# Task details:
Every entry should be returned unchanged, with the pictures omitted.

Stored records:
= Beginning of Section =

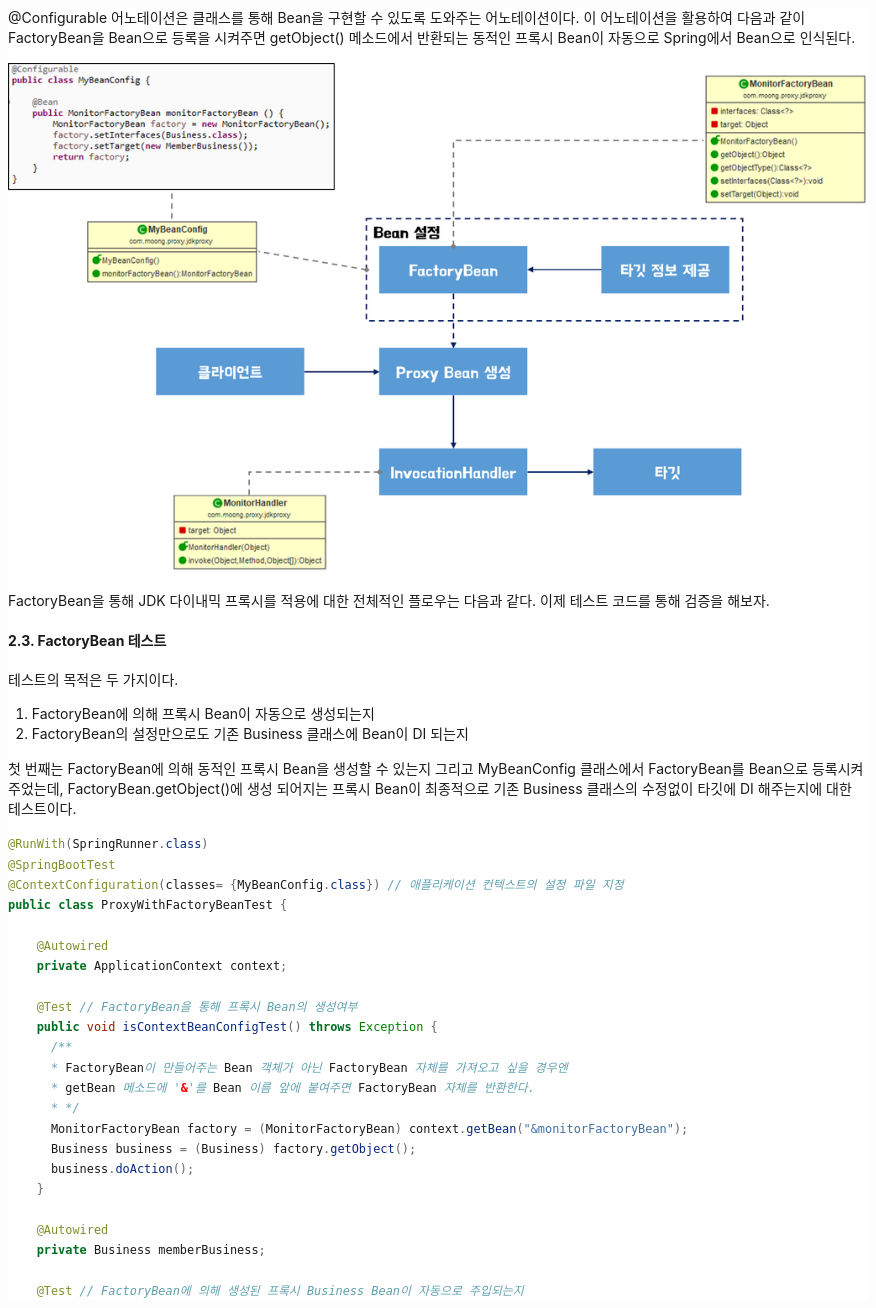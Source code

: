 @Configurable 어노테이션은 클래스를 통해 Bean을 구현할 수 있도록 도와주는 어노테이션이다. 이 어노테이션을 활용하여 다음과 같이 FactoryBean을 Bean으로 등록을 시켜주면 getObject() 메소드에서 반환되는 동적인 프록시 Bean이 자동으로 Spring에서 Bean으로 인식된다.

<img src="/md/img/aop/spring-aop/jdk-dynamic-proxy4.png" style="max-height:none; padding:0px;">

FactoryBean을 통해 JDK 다이내믹 프록시를 적용에 대한 전체적인 플로우는 다음과 같다. 이제 테스트 코드를 통해 검증을 해보자.

#### 2.3. FactoryBean 테스트

테스트의 목적은 두 가지이다.

1. FactoryBean에 의해 프록시 Bean이 자동으로 생성되는지
2. FactoryBean의 설정만으로도 기존 Business 클래스에 Bean이 DI 되는지

첫 번째는 FactoryBean에 의해 동적인 프록시 Bean을 생성할 수 있는지 그리고 MyBeanConfig 클래스에서 FactoryBean를 Bean으로 등록시켜 주었는데, FactoryBean.getObject()에 생성 되어지는 프록시 Bean이 최종적으로 기존 Business 클래스의 수정없이 타깃에 DI 해주는지에 대한 테스트이다.

``` java
@RunWith(SpringRunner.class)
@SpringBootTest
@ContextConfiguration(classes= {MyBeanConfig.class}) // 애플리케이션 컨텍스트의 설정 파일 지정
public class ProxyWithFactoryBeanTest {

    @Autowired
    private ApplicationContext context;

    @Test // FactoryBean을 통해 프록시 Bean의 생성여부
    public void isContextBeanConfigTest() throws Exception {
      /**
      * FactoryBean이 만들어주는 Bean 객체가 아닌 FactoryBean 자체를 가져오고 싶을 경우엔
      * getBean 메소드에 '&'를 Bean 이름 앞에 붙여주면 FactoryBean 자체를 반환한다.
      * */
      MonitorFactoryBean factory = (MonitorFactoryBean) context.getBean("&monitorFactoryBean");
      Business business = (Business) factory.getObject();
      business.doAction();
    }

    @Autowired
    private Business memberBusiness;

    @Test // FactoryBean에 의해 생성된 프록시 Business Bean이 자동으로 주입되는지
```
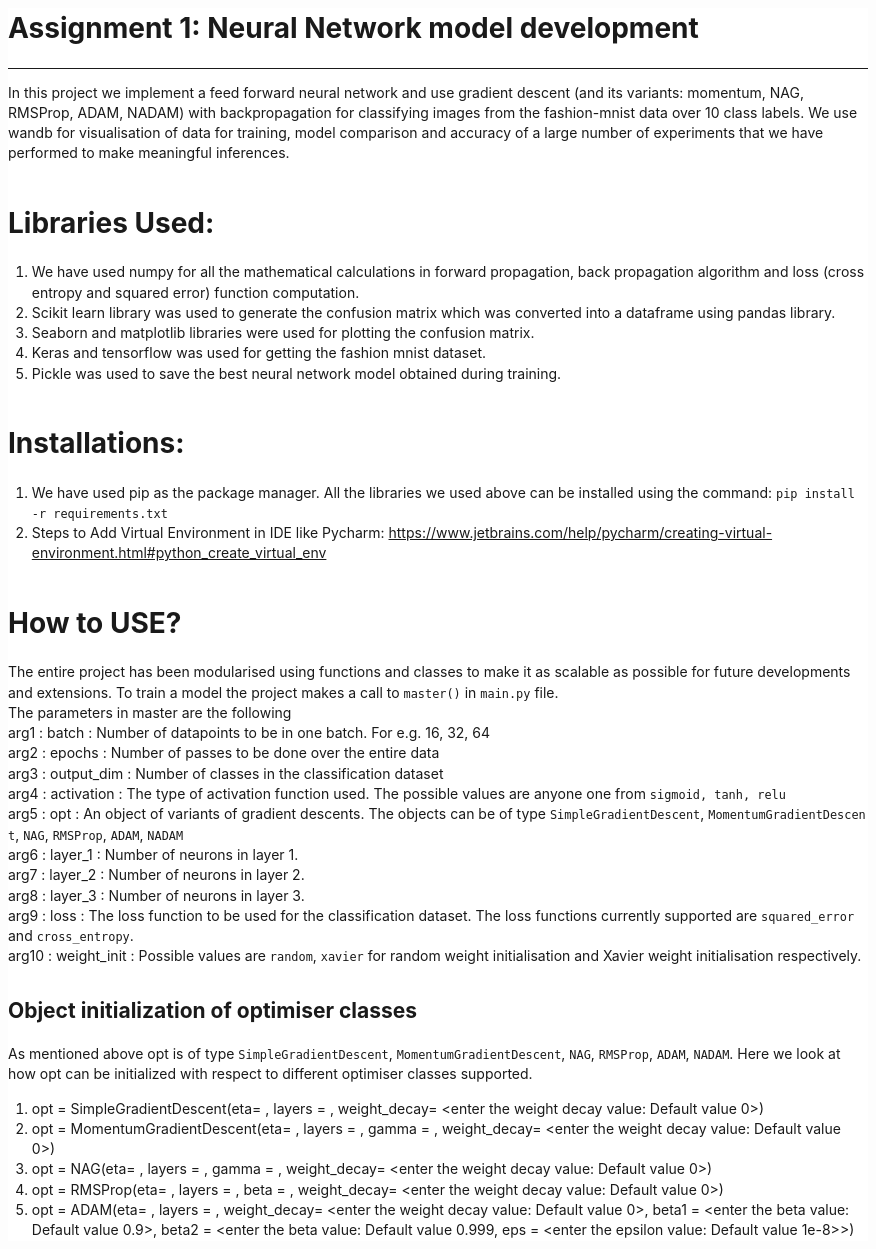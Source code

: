 # Assignment 1: Neural Network model development
----------------------------------------------------
In this project we implement a feed forward neural network and use gradient descent (and its variants: momentum, NAG, RMSProp, ADAM, NADAM) with backpropagation for classifying images from the fashion-mnist data over 10 class labels. We use wandb for visualisation of data for training, model comparison and accuracy of a large number of experiments that we have performed to make meaningful inferences.
# Libraries Used:
1. We have used numpy for all the mathematical calculations in forward propagation, back propagation algorithm and loss (cross entropy and squared error) function computation.
2. Scikit learn library was used to generate the confusion matrix which was converted into a dataframe using pandas library. 
3. Seaborn and matplotlib libraries were used for plotting the confusion matrix.
4. Keras and tensorflow was used for getting the fashion mnist dataset.
5. Pickle was used to save the best neural network model obtained during training.
# Installations: #
1. We have used pip as the package manager. All the libraries we used above can be installed using the command: `pip install -r requirements.txt`
2. Steps to Add Virtual Environment in IDE like Pycharm: https://www.jetbrains.com/help/pycharm/creating-virtual-environment.html#python_create_virtual_env
# How to USE? #
The entire project has been modularised using functions and classes to make it as scalable as possible for future developments and extensions.
To train a model the project makes a call to `master()` in `main.py` file. </br>
The parameters in master are the following <br />
arg1 : batch : Number of datapoints to be in one batch. For e.g. 16, 32, 64<br />
arg2 : epochs : Number of passes to be done over the entire data<br />
arg3 : output_dim : Number of classes in the classification dataset<br />
arg4 : activation : The type of activation function used. The possible values are anyone one from `sigmoid, tanh, relu` <br />
arg5 : opt : An object of variants of gradient descents. The objects can be of type `SimpleGradientDescent`, `MomentumGradientDescent`, `NAG`, `RMSProp`, `ADAM`, `NADAM`<br />
arg6 : layer_1 : Number of neurons in layer 1.<br />
arg7 : layer_2 : Number of neurons in layer 2.<br />
arg8 : layer_3 : Number of neurons in layer 3.<br />
arg9 : loss : The loss function to be used for the classification dataset. The loss functions currently supported are `squared_error` and `cross_entropy`. <br />
arg10 : weight_init : Possible values are `random`, `xavier` for random weight initialisation and Xavier weight initialisation respectively.<br />
## Object initialization of optimiser classes ##
As mentioned above opt is of type `SimpleGradientDescent`, `MomentumGradientDescent`, `NAG`, `RMSProp`, `ADAM`, `NADAM`. Here we look at how opt can be initialized with respect to different optimiser classes supported.</br>
1. opt = SimpleGradientDescent(eta= <enter learning rate value>, layers = <enter number of layers in the network>, weight_decay= <enter the weight decay value: Default value 0>)
2. opt = MomentumGradientDescent(eta= <enter learning rate value>, layers = <enter number of layers in the network>, gamma = <enter the gamma value>, weight_decay= <enter the weight decay value: Default value 0>)
3. opt = NAG(eta= <enter learning rate value>, layers = <enter number of layers in the network>, gamma = <enter the gamma value>, weight_decay= <enter the weight decay value: Default value 0>)
4. opt = RMSProp(eta= <enter learning rate value>, layers = <enter number of layers in the network>, beta = <enter the beta value>, weight_decay= <enter the weight decay value: Default value 0>)
5. opt = ADAM(eta= <enter learning rate value>, layers = <enter number of layers in the network>, weight_decay= <enter the weight decay value: Default value 0>, beta1 = <enter the beta value: Default value 0.9>, beta2 = <enter the beta value: Default value 0.999, eps = <enter the epsilon value: Default value 1e-8>>)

= End of Section =

# Your response:
Source code

: @Configurable 어노테이션은 클래스를 통해 Bean을 구현할 수 있도록 도와주는 어노테이션이다. 이 어노테이션을 활용하여 다음과 같이 FactoryBean을 Bean으로 등록을 시켜주면 getObject() 메소드에서 반환되는 동적인 프록시 Bean이 자동으로 Spring에서 Bean으로 인식된다.

<img src="/md/img/aop/spring-aop/jdk-dynamic-proxy4.png" style="max-height:none; padding:0px;">

FactoryBean을 통해 JDK 다이내믹 프록시를 적용에 대한 전체적인 플로우는 다음과 같다. 이제 테스트 코드를 통해 검증을 해보자.

#### 2.3. FactoryBean 테스트

테스트의 목적은 두 가지이다.

1. FactoryBean에 의해 프록시 Bean이 자동으로 생성되는지
2. FactoryBean의 설정만으로도 기존 Business 클래스에 Bean이 DI 되는지

첫 번째는 FactoryBean에 의해 동적인 프록시 Bean을 생성할 수 있는지 그리고 MyBeanConfig 클래스에서 FactoryBean를 Bean으로 등록시켜 주었는데, FactoryBean.getObject()에 생성 되어지는 프록시 Bean이 최종적으로 기존 Business 클래스의 수정없이 타깃에 DI 해주는지에 대한 테스트이다.

``` java
@RunWith(SpringRunner.class)
@SpringBootTest
@ContextConfiguration(classes= {MyBeanConfig.class}) // 애플리케이션 컨텍스트의 설정 파일 지정
public class ProxyWithFactoryBeanTest {

    @Autowired
    private ApplicationContext context;

    @Test // FactoryBean을 통해 프록시 Bean의 생성여부
    public void isContextBeanConfigTest() throws Exception {
      /**
      * FactoryBean이 만들어주는 Bean 객체가 아닌 FactoryBean 자체를 가져오고 싶을 경우엔
      * getBean 메소드에 '&'를 Bean 이름 앞에 붙여주면 FactoryBean 자체를 반환한다.
      * */
      MonitorFactoryBean factory = (MonitorFactoryBean) context.getBean("&monitorFactoryBean");
      Business business = (Business) factory.getObject();
      business.doAction();
    }

    @Autowired
    private Business memberBusiness;

    @Test // FactoryBean에 의해 생성된 프록시 Business Bean이 자동으로 주입되는지
```
Source code

: # Assignment 1: Neural Network model development
----------------------------------------------------
In this project we implement a feed forward neural network and use gradient descent (and its variants: momentum, NAG, RMSProp, ADAM, NADAM) with backpropagation for classifying images from the fashion-mnist data over 10 class labels. We use wandb for visualisation of data for training, model comparison and accuracy of a large number of experiments that we have performed to make meaningful inferences.
# Libraries Used:
1. We have used numpy for all the mathematical calculations in forward propagation, back propagation algorithm and loss (cross entropy and squared error) function computation.
2. Scikit learn library was used to generate the confusion matrix which was converted into a dataframe using pandas library. 
3. Seaborn and matplotlib libraries were used for plotting the confusion matrix.
4. Keras and tensorflow was used for getting the fashion mnist dataset.
5. Pickle was used to save the best neural network model obtained during training.
# Installations: #
1. We have used pip as the package manager. All the libraries we used above can be installed using the command: `pip install -r requirements.txt`
2. Steps to Add Virtual Environment in IDE like Pycharm: https://www.jetbrains.com/help/pycharm/creating-virtual-environment.html#python_create_virtual_env
# How to USE? #
The entire project has been modularised using functions and classes to make it as scalable as possible for future developments and extensions.
To train a model the project makes a call to `master()` in `main.py` file. </br>
The parameters in master are the following <br />
arg1 : batch : Number of datapoints to be in one batch. For e.g. 16, 32, 64<br />
arg2 : epochs : Number of passes to be done over the entire data<br />
arg3 : output_dim : Number of classes in the classification dataset<br />
arg4 : activation : The type of activation function used. The possible values are anyone one from `sigmoid, tanh, relu` <br />
arg5 : opt : An object of variants of gradient descents. The objects can be of type `SimpleGradientDescent`, `MomentumGradientDescent`, `NAG`, `RMSProp`, `ADAM`, `NADAM`<br />
arg6 : layer_1 : Number of neurons in layer 1.<br />
arg7 : layer_2 : Number of neurons in layer 2.<br />
arg8 : layer_3 : Number of neurons in layer 3.<br />
arg9 : loss : The loss function to be used for the classification dataset. The loss functions currently supported are `squared_error` and `cross_entropy`. <br />
arg10 : weight_init : Possible values are `random`, `xavier` for random weight initialisation and Xavier weight initialisation respectively.<br />
## Object initialization of optimiser classes ##
As mentioned above opt is of type `SimpleGradientDescent`, `MomentumGradientDescent`, `NAG`, `RMSProp`, `ADAM`, `NADAM`. Here we look at how opt can be initialized with respect to different optimiser classes supported.</br>
1. opt = SimpleGradientDescent(eta= <enter learning rate value>, layers = <enter number of layers in the network>, weight_decay= <enter the weight decay value: Default value 0>)
2. opt = MomentumGradientDescent(eta= <enter learning rate value>, layers = <enter number of layers in the network>, gamma = <enter the gamma value>, weight_decay= <enter the weight decay value: Default value 0>)
3. opt = NAG(eta= <enter learning rate value>, layers = <enter number of layers in the network>, gamma = <enter the gamma value>, weight_decay= <enter the weight decay value: Default value 0>)
4. opt = RMSProp(eta= <enter learning rate value>, layers = <enter number of layers in the network>, beta = <enter the beta value>, weight_decay= <enter the weight decay value: Default value 0>)
5. opt = ADAM(eta= <enter learning rate value>, layers = <enter number of layers in the network>, weight_decay= <enter the weight decay value: Default value 0>, beta1 = <enter the beta value: Default value 0.9>, beta2 = <enter the beta value: Default value 0.999, eps = <enter the epsilon value: Default value 1e-8>>)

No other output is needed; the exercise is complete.